Sticky-Sticky Glazed Drumsticks


Seems like all everyone ever eats anymore is chicken breast and the rest of the chicken, the dark meat, goes unnoticed and unappreciated. I know breast meat is the "healthier" alternative, but just how much healthier is it really? A three ounce portion of a boneless, skinless chicken breast has 2.97 grams of fat and 138 calories. A three ounce boneless, skinless thigh contains 7 grams of fat and is 174 calories but packs one heck of a flavor punch, it's juicy and has more iron and zinc than breast meat. Now let's turn our attention to the drumstick, three ounces of meat AND skin are 137 calories and 7.38 grams of fat. Take off the skin and the fat count goes down to 4.71 grams. Not to shabby, right? Frankly, I'd rather eat a smaller portion and get more flavor than eat a larger portion with little flavor and juiciness. If you actually don't like the dark meat, I get it, but if you are omitting it because you think it's healthier to go with breast meat, you might want to reconsider and say hello to chicken thighs and drumsticks! This recipe uses drumstick with skin on, you can remove it if you prefer.

Serves 2 - 4

8 - 10 drumstick. Be sure to brine your drumstick for even more flavor, don't skip the brining, it really makes a difference. Click here for my handy brine chart.

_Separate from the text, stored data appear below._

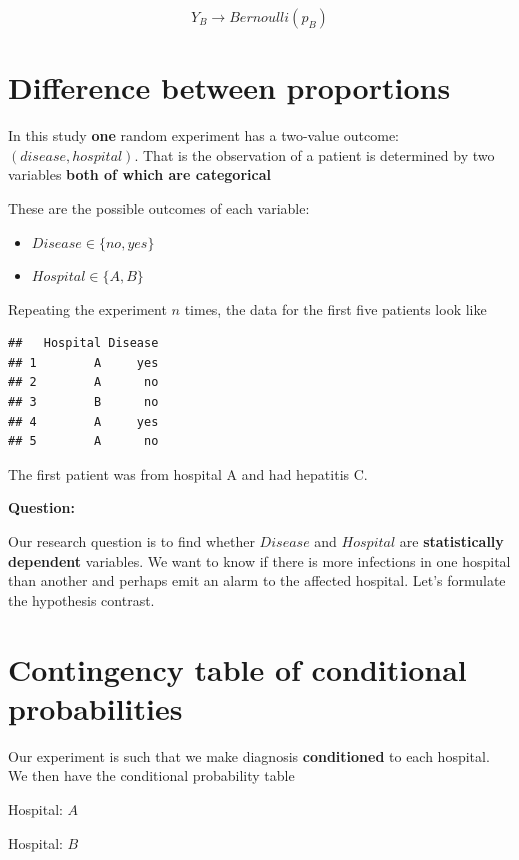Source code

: \documentclass[
]{book}
\providecommand{\tightlist}{%
  \setlength{\itemsep}{0pt}\setlength{\parskip}{0pt}}
\begin{document}
\[Y_B \rightarrow Bernoulli (p_B)\]

\hypertarget{difference-between-proportions-1}{%
\section{Difference between proportions}\label{difference-between-proportions-1}}

In this study \textbf{one} random experiment has a two-value outcome: \((disease, hospital)\). That is the observation of a patient is determined by two variables \textbf{both of which are categorical}

These are the possible outcomes of each variable:

\begin{itemize}
\tightlist
\item
  \(Disease \in\{no, yes\}\)
\item
  \(Hospital \in \{A,B\}\)
\end{itemize}

Repeating the experiment \(n\) times, the data for the first five patients look like

\begin{verbatim}
##   Hospital Disease
## 1        A     yes
## 2        A      no
## 3        B      no
## 4        A     yes
## 5        A      no
\end{verbatim}

The first patient was from hospital A and had hepatitis C.

\textbf{Question:}

Our research question is to find whether \(Disease\) and \(Hospital\) are \textbf{statistically dependent} variables. We want to know if there is more infections in one hospital than another and perhaps emit an alarm to the affected hospital. Let's formulate the hypothesis contrast.

\hypertarget{contingency-table-of-conditional-probabilities}{%
\section{Contingency table of conditional probabilities}\label{contingency-table-of-conditional-probabilities}}

Our experiment is such that we make diagnosis \textbf{conditioned} to each hospital. We then have the conditional probability table

Hospital: \(A\)

Hospital: \(B\)
\end{document}
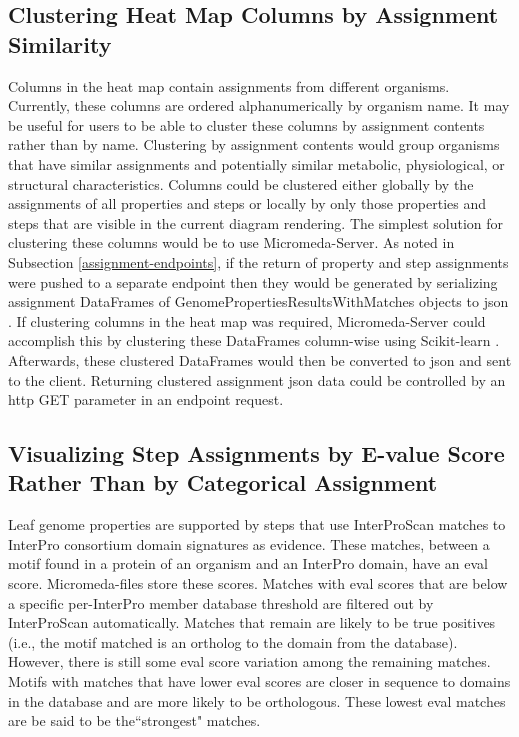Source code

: \subsection{Clustering Heat Map Columns by Assignment Similarity}

Columns in the heat map contain assignments from different organisms. Currently, these columns are ordered alphanumerically by organism name. It may be useful for users to be able to cluster these columns by assignment contents rather than by name. Clustering by assignment contents would group organisms that have similar assignments and potentially similar metabolic, physiological, or structural characteristics. Columns could be clustered either globally by the assignments of all properties and steps or locally by only those properties and steps that are visible in the current diagram rendering. The simplest solution for clustering these columns would be to use Micromeda-Server. As noted in Subsection \ref{assignment-endpoints}, if the return of property and step assignments were pushed to a separate endpoint then they would be generated by serializing assignment DataFrames of GenomePropertiesResultsWithMatches objects to \gls{json} \cite{bray2014rfc}. If clustering columns in the heat map was required, Micromeda-Server could accomplish this by clustering these DataFrames column-wise using Scikit-learn \cite{pedregosa2011scikit}. Afterwards, these clustered DataFrames would then be converted to \gls{json} and sent to the client. Returning clustered assignment \gls{json} data could be controlled by an \gls{http} GET parameter in an endpoint request.

\subsection{Visualizing Step Assignments by E-value Score Rather Than by Categorical Assignment} \label{interface-e-value}

Leaf genome properties are supported by steps that use InterProScan matches to InterPro consortium domain signatures as evidence. These matches, between a motif found in a protein of an organism and an InterPro domain, have an \gls{eval} score. Micromeda-files store these scores. Matches with \gls{eval} scores that are below a specific per-InterPro member database threshold are filtered out by InterProScan automatically. Matches that remain are likely to be true positives (i.e., the motif matched is an ortholog to the domain from the database). However, there is still some \gls{eval} score variation among the remaining matches. Motifs with matches that have lower \gls{eval} scores are closer in sequence to domains in the database and are more likely to be orthologous. These lowest \gls{eval} matches are be said to be the``strongest" matches.

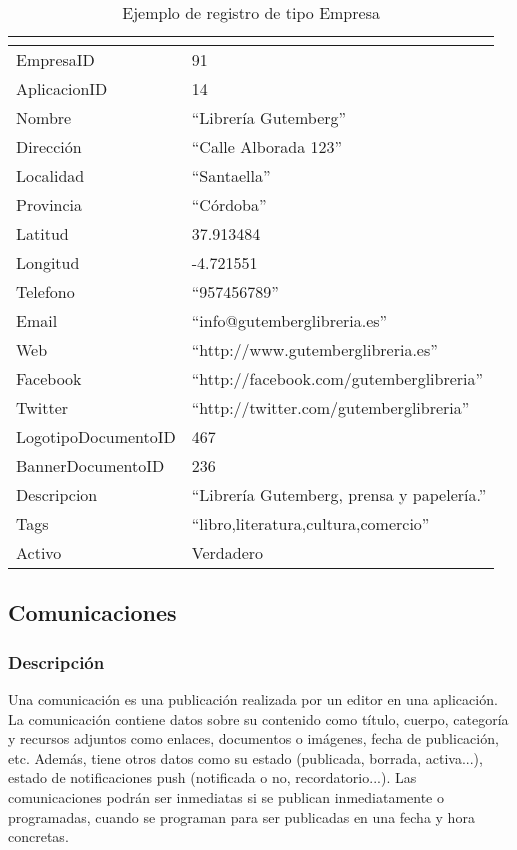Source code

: \begin{table}[h]
    \centering
    \begin{tabular}{|ll|}
        \hline
        \rowcolor[HTML]{9B9B9B} 
        \multicolumn{1}{|c}{\cellcolor[HTML]{9B9B9B}{\color[HTML]{FFFFFF} Atributo}} &
        \multicolumn{1}{c|}{\cellcolor[HTML]{9B9B9B}{\color[HTML]{FFFFFF} Valor}} \\
        \hline
        EmpresaID & 91 \\
        AplicacionID & 14 \\
        Nombre & ``Librería Gutemberg'' \\
        Dirección & ``Calle Alborada 123'' \\
        Localidad & ``Santaella'' \\
        Provincia & ``Córdoba'' \\
        Latitud & 37.913484 \\
        Longitud & -4.721551 \\
        Telefono & ``957456789'' \\
        Email & ``info@gutemberglibreria.es'' \\
        Web & ``http://www.gutemberglibreria.es'' \\
        Facebook & ``http://facebook.com/gutemberglibreria'' \\
        Twitter & ``http://twitter.com/gutemberglibreria'' \\
        LogotipoDocumentoID & 467 \\
        BannerDocumentoID & 236 \\
        Descripcion & ``Librería Gutemberg, prensa y papelería.'' \\
        Tags & ``libro,literatura,cultura,comercio'' \\
        Activo & Verdadero \\
        \hline
    \end{tabular}%
    \caption{Ejemplo de registro de tipo Empresa}
    \label{cuadro:ejemplo-empresa}
\end{table}

\subsection{Comunicaciones}

\subsubsection*{Descripción}
Una comunicación es una publicación realizada por un editor en una aplicación. La comunicación contiene datos sobre su contenido como título, cuerpo, categoría y recursos adjuntos como enlaces, documentos o imágenes, fecha de publicación, etc. Además, tiene otros datos como su estado (publicada, borrada, activa...), estado de notificaciones push (notificada o no, recordatorio...). Las comunicaciones podrán ser inmediatas si se publican inmediatamente o programadas, cuando se programan para ser publicadas en una fecha y hora concretas.

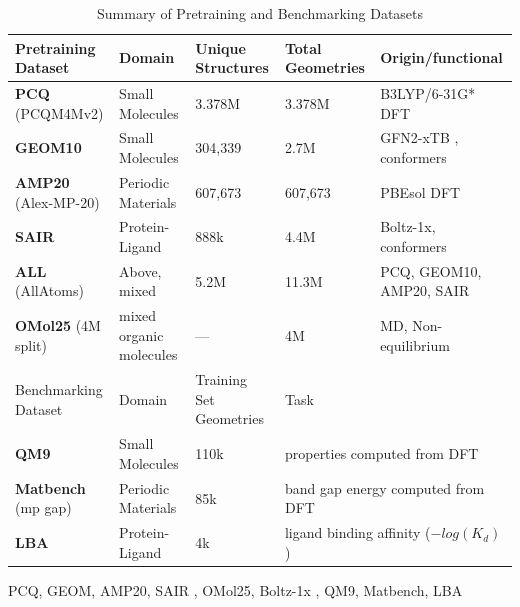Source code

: 
\begin{table}[t]
    \centering
    \caption{Summary of Pretraining and Benchmarking Datasets}
    \label{tab:dataset_summary}
    \small
    \setlength{\tabcolsep}{4pt}
    \renewcommand{\arraystretch}{1.15}
    
    \begin{tabular}{l l l l l}
   
    \toprule
         Pretraining Dataset&  Domain&  Unique Structures & Total Geometries& Origin/functional\\
         \midrule
         \textbf{PCQ} (PCQM4Mv2) & Small Molecules &  3.378M &  3.378M & B3LYP/6-31G* DFT\\
         \textbf{GEOM10} & Small Molecules &  304,339&  2.7M& GFN2-xTB , conformers\\
         \textbf{AMP20} (Alex-MP-20)  &  Periodic Materials &  607,673&  607,673& PBEsol DFT\\
         \textbf{SAIR} &  Protein-Ligand &    888k& 4.4M& Boltz-1x, conformers \\
         \textbf{ALL} (AllAtoms) &  Above, mixed & 5.2M & 11.3M & PCQ, GEOM10, AMP20, SAIR \\
         \textbf{OMol25} (4M split) &  mixed organic molecules&  ---  &  4M & MD, Non-equilibrium\\
         
        \midrule
        Benchmarking Dataset &  Domain &  Training Set Geometries &  \multicolumn{2}{l}{Task}\\
        \midrule
        \textbf{QM9} & Small Molecules  &  110k &  \multicolumn{2}{l}{properties computed from DFT}\\
        \textbf{Matbench} (mp gap) & Periodic Materials  & 85k &  \multicolumn{2}{l}{band gap energy computed from DFT} \\
        \textbf{LBA} & Protein-Ligand & 4k &  \multicolumn{2}{l}{ligand binding affinity ($-log(K_d) $) } \\
    \bottomrule
    \end{tabular}
    
    \footnotesize PCQ\cite{PubChemQC_Nakata2017}, GEOM\cite{GEOM_axelrod2022}, AMP20\cite{MaterialsProject, Alexandria_1, Alexandria_2}, SAIR \cite{Sair_dataset}, OMol25\cite{OMOL25_levine2025open},  Boltz-1x \cite{boltz1_2024}, QM9\cite{QM9_Ramakrishnan2014}, Matbench\cite{matbench_2020}, LBA\cite{LBA_dataset} 
\end{table}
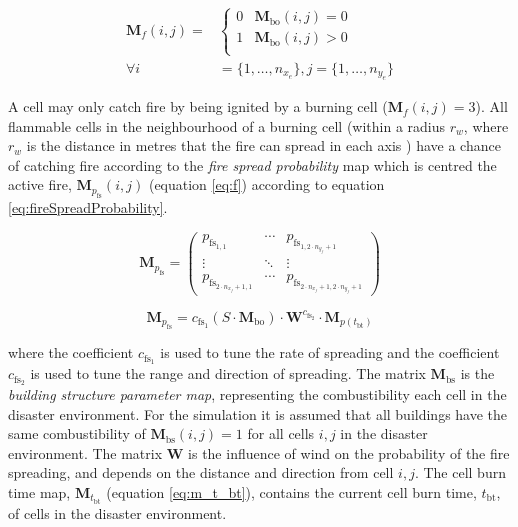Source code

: \documentclass[conference]{IEEEtran}
\begin{document}
\begin{equation}
\label{eq:m_f_init}
\begin{split}
    \bm{M}_{f}(i,j) = &
    \begin{cases} 
        0 & \bm{M}_{\text{bo}}(i,j) = 0 \\
        1 & \bm{M}_{\text{bo}}(i,j) > 0 \\
    \end{cases} \\
    \forall i &= \{1, \ldots, n_{x_{e}}\}, j = \{1, \ldots, n_{y_{e}}\}
\end{split}
\end{equation}

A cell may only catch fire by being ignited by a burning cell ($\bm{M}_{f}(i,j) = 3$).
All flammable cells in the neighbourhood of a burning cell (within a radius $r_{w}$, where $r_{w}$ is the distance in metres that the fire can spread in each axis ) have a chance of catching fire according to the \textit{fire spread probability} map which is centred the active fire, $\bm{M}_{p_{\text{fs}}}(i,j)$ (equation \ref{eq:f}) according to equation \ref{eq:fireSpreadProbability}.

\begin{equation}
\label{eq:f}
    \bm{M}_{p_{\text{fs}}} = 
    \begin{pmatrix}
        p_{\text{fs}_{1,1}} & \cdots & p_{\text{fs}_{1,2 \cdot n_{y_{f}}+1}}\\
        \vdots & \ddots & \vdots \\
        p_{\text{fs}_{2 \cdot n_{x_{f}}+1,1}}& \cdots & p_{\text{fs}_{2 \cdot n_{x_{f}}+1, 2 \cdot n_{y_{f}}+1}}
    \end{pmatrix}
\end{equation}

\begin{equation}
    \label{eq:fireSpreadProbability}
    \bm{M}_{p_{\text{fs}}} = c_{\text{fs}_{1}} ({S} \cdot \bm{M}_{\text{bo}}) \cdot \bm{W}^{c_{\text{fs}_{2}}} \cdot \bm{M}_{p(t_{\text{bt}})}
\end{equation}

where the coefficient $c_{\text{fs}_{1}}$ is used to tune the rate of spreading and the coefficient $c_{\text{fs}_{2}}$ is used to tune the range and direction of spreading.
The matrix $\bm{M}_{\text{bs}}$ is the \textit{building structure parameter map}, representing the combustibility each cell in the disaster environment.
For the simulation it is assumed that all buildings have the same combustibility of $\bm{M}_{\text{bs}}(i,j) = 1$ for all cells $i,j$ in the disaster environment.
The matrix $\bm{W}$ is the influence of wind on the probability of the fire spreading, and depends on the distance and direction from cell $i,j$.
The cell burn time map, $\bm{M}_{t_{\text{bt}}}$ (equation \ref{eq:m_t_bt}), contains the current cell burn time, $t_{\text{bt}}$, of cells in the disaster environment.
\end{document}
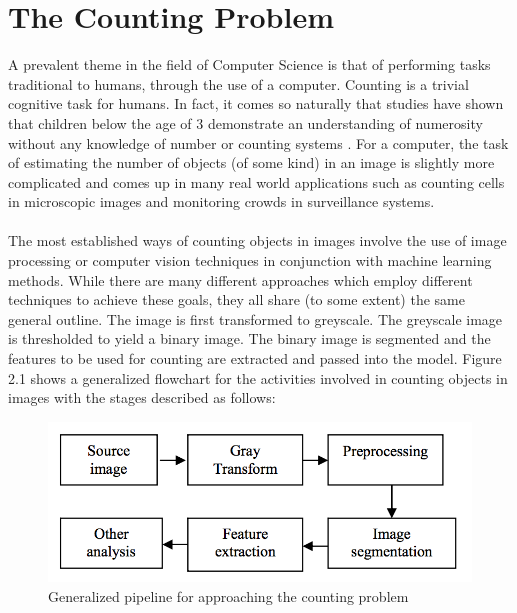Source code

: \section{The Counting Problem}
A prevalent theme in the field of Computer Science is that of performing tasks traditional to humans, through the use of a computer. Counting is a trivial cognitive task for humans. In fact, it comes so naturally that studies have shown that children below the age of 3 demonstrate an understanding of numerosity without any knowledge of number or counting systems \cite{REF1}. For a computer, the task of estimating the number of objects (of some kind) in an image is slightly more complicated and comes up in many real world applications such as counting cells in microscopic images and monitoring crowds in surveillance systems.\\ \\
%
The most established ways of counting objects in images involve the use of image processing or computer vision techniques in conjunction with machine learning methods. While there are many different approaches which employ different techniques to achieve these goals, they all share (to some extent) the same general outline. The image is first transformed to greyscale. The greyscale image is thresholded to yield a binary image. The binary image is segmented and the features to be used for counting are extracted and passed into the model. Figure 2.1 shows a generalized flowchart for the activities involved in counting objects in images with the stages described as follows:\\
\begin{figure}[ht!]
\centering
\includegraphics[scale=0.5]{Images/general_pipeline}
\caption{Generalized pipeline for approaching the counting problem}
\label{fig:columnfigure}
\end{figure}

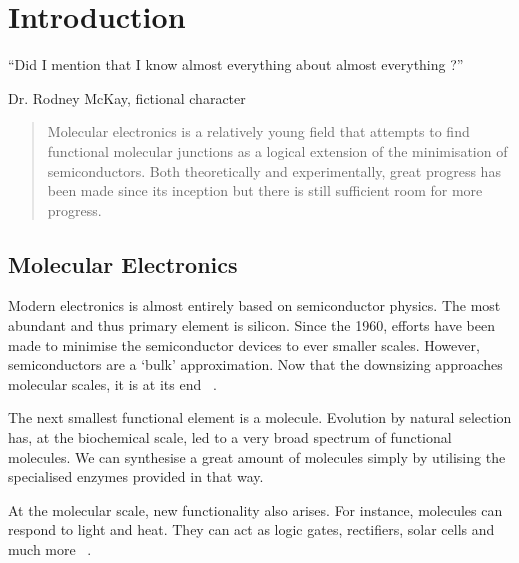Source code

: \chapter{Introduction}
\label{ch:chapter_1}




\epigraph{
    “Did I mention that I know almost everything about almost everything ?”
}{Dr. Rodney McKay, fictional character}

\begin{abstract}
Molecular electronics is a relatively young field that attempts to find functional molecular junctions as a logical extension of the minimisation of semiconductors. Both theoretically and experimentally, great progress has been made since its inception but there is still sufficient room for more progress. 
\end{abstract}

\newpage
\section{Molecular Electronics}
Modern electronics is almost entirely based on semiconductor physics. The most abundant and thus primary element is silicon. Since the 1960, efforts have been made to minimise the semiconductor devices to ever smaller scales. However, semiconductors are a `bulk' approximation. Now that the downsizing approaches molecular scales, it is at its end ~\cite{seldenthuis}.

The next smallest functional element is a molecule. Evolution by natural selection has, at the biochemical scale, led to a very broad spectrum of functional molecules. We can synthesise a great amount of molecules simply by utilising the specialised enzymes provided in that way.

At the molecular scale, new functionality also arises. For instance, molecules can respond to light and heat. They can act as logic gates, rectifiers, solar cells and much more ~\cite{perrin}. 

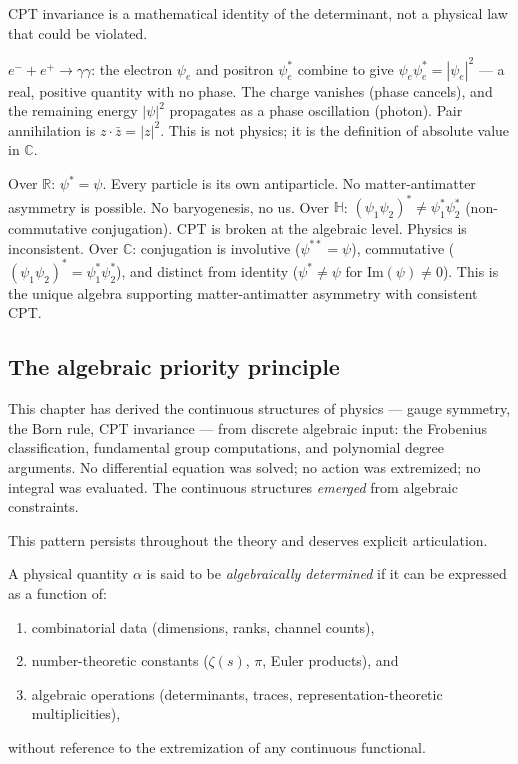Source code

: CPT invariance is a mathematical identity of the determinant, not a physical law that could be violated.

\begin{remark}[Pair annihilation is $\psi\psi^* = |\psi|^2$]
$e^- + e^+ \to \gamma\gamma$: the electron $\psi_e$ and positron $\psi^*_e$ combine to give $\psi_e \psi^*_e = |\psi_e|^2$ --- a real, positive quantity with no phase. The charge vanishes (phase cancels), and the remaining energy $|\psi|^2$ propagates as a phase oscillation (photon). Pair annihilation is $z \cdot \bar{z} = |z|^2$. This is not physics; it is the definition of absolute value in $\mathbb{C}$.
\end{remark}

\begin{remark}
Over $\mathbb{R}$: $\psi^* = \psi$. Every particle is its own antiparticle. No matter-antimatter asymmetry is possible. No baryogenesis, no us.
Over $\mathbb{H}$: $(\psi_1 \psi_2)^* \neq \psi^*_1 \psi^*_2$ (non-commutative conjugation). CPT is broken at the algebraic level. Physics is inconsistent.
Over $\mathbb{C}$: conjugation is involutive ($\psi^{**} = \psi$), commutative ($(\psi_1\psi_2)^* = \psi^*_1\psi^*_2$), and distinct from identity ($\psi^* \neq \psi$ for $\text{Im}(\psi) \neq 0$). This is the unique algebra supporting matter-antimatter asymmetry with consistent CPT.
\end{remark}

\subsection{The algebraic priority principle}
\label{sec:algebraic_priority}

This chapter has derived the continuous structures of physics --- gauge symmetry, the Born rule, CPT invariance --- from discrete algebraic input: the Frobenius classification, fundamental group computations, and polynomial degree arguments. No differential equation was solved; no action was extremized; no integral was evaluated. The continuous structures \emph{emerged} from algebraic constraints.

This pattern persists throughout the theory and deserves explicit articulation.

\begin{definition}
\label{def:algebraic_priority}
A physical quantity $\alpha$ is said to be \emph{algebraically determined} if it can be expressed as a function of:
\begin{enumerate}
\item combinatorial data (dimensions, ranks, channel counts),
\item number-theoretic constants ($\zeta(s)$, $\pi$, Euler products), and
\item algebraic operations (determinants, traces, representation-theoretic multiplicities),
\end{enumerate}
without reference to the extremization of any continuous functional.
\end{definition}

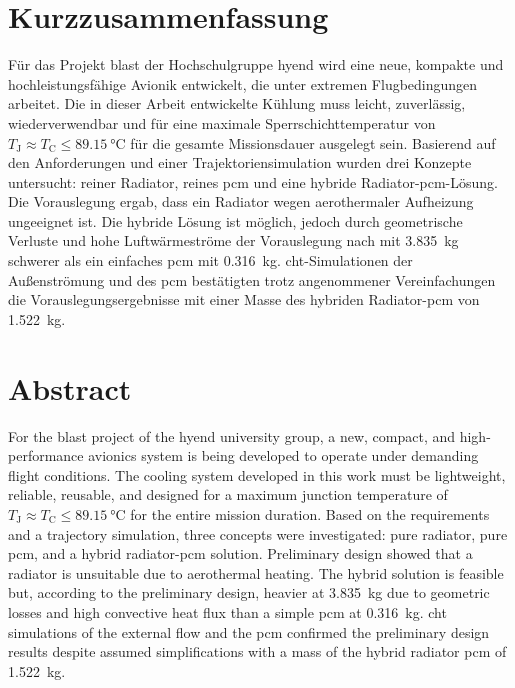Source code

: \chapter*{Kurzzusammenfassung} %
\label{chap:Kurzzusammenfassung}


Für das Projekt \ac{blast} der Hochschulgruppe \ac{hyend} wird eine neue, kompakte und hochleistungsfähige Avionik entwickelt,
die unter extremen Flugbedingungen arbeitet. Die in dieser Arbeit entwickelte Kühlung muss leicht, zuverlässig, wiederverwendbar und für eine
maximale Sperrschichttemperatur von $T_\mathrm{J} \approx T_\mathrm{C} \leq \SI{89.15}{\celsius}$ für die gesamte Missionsdauer ausgelegt sein.
Basierend auf den Anforderungen und einer Trajektoriensimulation
wurden drei Konzepte untersucht: reiner Radiator, reines \ac{pcm} und eine hybride Radiator-\ac{pcm}-Lösung. Die Vorauslegung
ergab, dass ein Radiator wegen aerothermaler Aufheizung ungeeignet ist. Die hybride Lösung ist möglich, jedoch durch geometrische
Verluste und hohe Luftwärmeströme der Vorauslegung nach mit \SI{3.835}{\kilogram} schwerer als ein einfaches \ac{pcm}
mit \SI{0.316}{\kilogram}. \ac{cht}-Simulationen der Außenströmung und des \ac{pcm}
bestätigten trotz angenommener Vereinfachungen die Vorauslegungsergebnisse mit einer Masse des hybriden Radiator-\ac{pcm} von \SI{1.522}{\kilogram}.

\chapter*{Abstract} %
\label{chap:Abstract}
For the \ac{blast} project of the \ac{hyend} university group, a new, compact, and high-performance avionics system is being developed to
operate under demanding flight conditions. The cooling system developed in this work must be lightweight, reliable, reusable, and designed for a maximum
junction temperature of $T_\mathrm{J} \approx T_\mathrm{C} \leq \SI{89.15}{\celsius}$ for the entire mission duration.
Based on the requirements and a trajectory simulation, three concepts were investigated: pure radiator, pure \ac{pcm}, and a hybrid radiator-\ac{pcm}
solution. Preliminary design showed that a radiator is unsuitable due to aerothermal heating. The hybrid solution is feasible but, according to
the preliminary design, heavier at \SI{3.835}{\kilogram} due to geometric losses and high convective heat flux than a simple \ac{pcm} at
\SI{0.316}{\kilogram}. \ac{cht} simulations of the external flow and the \ac{pcm} confirmed the preliminary design results despite assumed
simplifications with a mass of the hybrid radiator \ac{pcm} of \SI{1.522}{\kilogram}.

Marinade and Sticky-Sticky Glaze
4 tablespoons honey
2 teaspoons minced garlic
1 teaspoon paprika
Juice and zest of two lemons
Kosher salt

Preheat over to 350 degrees

Brine the chicken for 12-24 hours before cooking. Take chicken out of  and discard brine, rinse and pat chicken dry. Place in marinade for 10 hours or overnight. The longer it sits in the marinade the better. Remove chicken from marinade, shaking off excess liquid and sprinkle with a very light dusting of kosher salt on all sides. Place chicken on baking sheet that has been lined with foil and generously sprayed with cooking spray. Slowly pour the marinade over all the chicken. Carefully slide into oven and cook for 15 minutes then turn chicken over raise temperature to 375 and cook another 10. Turn chicken over again and raise temperature to 425 degrees and cook 10-13 minutes. This is where the marinade starts to turn into the Sticky-Sticky Glaze. Turn chicken over  again and reduce to 350 and cook for a final 10-15 minutes. Keeping an eye on it so that the sugars from the honey in the glaze don't burn. Remove from oven and let rest 5 -7 minutes, I have found this makes the glaze sticker, which is what makes this recipe so yummy!

Serve with your favorite mac and cheese or mashed potatoes, my Easy, Yummy Roasted Carrots or serve alone and go for a protein only packed meal. ENJOY!

Recipe Note: If you are wondering if you can use this marinade/glaze on wings, you bet you can!